[ACTIVITY]: Each line below with the string "modules" should be copied.

(Saved data entries)
++++++
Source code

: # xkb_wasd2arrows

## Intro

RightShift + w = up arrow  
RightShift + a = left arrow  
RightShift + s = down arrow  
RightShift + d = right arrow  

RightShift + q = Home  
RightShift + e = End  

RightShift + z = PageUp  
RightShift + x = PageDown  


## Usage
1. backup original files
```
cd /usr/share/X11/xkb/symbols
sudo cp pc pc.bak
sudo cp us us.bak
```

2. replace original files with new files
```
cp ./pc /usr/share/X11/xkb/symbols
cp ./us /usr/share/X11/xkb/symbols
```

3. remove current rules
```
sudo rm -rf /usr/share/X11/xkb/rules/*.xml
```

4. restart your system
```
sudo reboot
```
++++++
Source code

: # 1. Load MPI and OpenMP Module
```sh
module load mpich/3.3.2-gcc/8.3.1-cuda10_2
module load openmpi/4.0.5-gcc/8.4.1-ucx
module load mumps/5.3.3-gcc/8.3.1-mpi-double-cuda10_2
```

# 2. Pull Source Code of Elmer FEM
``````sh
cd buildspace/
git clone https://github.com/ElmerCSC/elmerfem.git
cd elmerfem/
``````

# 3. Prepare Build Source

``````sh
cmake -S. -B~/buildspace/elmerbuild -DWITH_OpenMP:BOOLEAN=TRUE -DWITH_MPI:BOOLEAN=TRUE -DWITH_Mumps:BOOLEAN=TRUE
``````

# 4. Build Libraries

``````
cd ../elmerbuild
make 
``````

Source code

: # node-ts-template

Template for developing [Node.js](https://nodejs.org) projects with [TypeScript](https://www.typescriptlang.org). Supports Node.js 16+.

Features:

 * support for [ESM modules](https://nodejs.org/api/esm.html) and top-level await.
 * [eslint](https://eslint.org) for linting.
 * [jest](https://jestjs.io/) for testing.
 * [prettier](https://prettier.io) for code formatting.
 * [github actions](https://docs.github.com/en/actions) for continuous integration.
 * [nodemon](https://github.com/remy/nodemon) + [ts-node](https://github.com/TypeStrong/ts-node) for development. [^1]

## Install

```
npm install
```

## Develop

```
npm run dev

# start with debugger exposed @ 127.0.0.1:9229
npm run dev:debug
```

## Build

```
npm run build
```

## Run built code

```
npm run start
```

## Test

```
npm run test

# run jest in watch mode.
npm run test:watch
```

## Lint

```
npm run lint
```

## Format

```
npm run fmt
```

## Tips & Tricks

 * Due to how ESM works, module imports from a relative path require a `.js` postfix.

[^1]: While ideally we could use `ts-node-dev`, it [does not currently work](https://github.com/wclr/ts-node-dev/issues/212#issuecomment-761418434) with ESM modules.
++++++
[ANSWER TO THIS PROBLEM]:
 * support for [ESM modules](https://nodejs.org/api/esm.html) and top-level await.
[^1]: While ideally we could use `ts-node-dev`, it [does not currently work](https://github.com/wclr/ts-node-dev/issues/212#issuecomment-761418434) with ESM modules.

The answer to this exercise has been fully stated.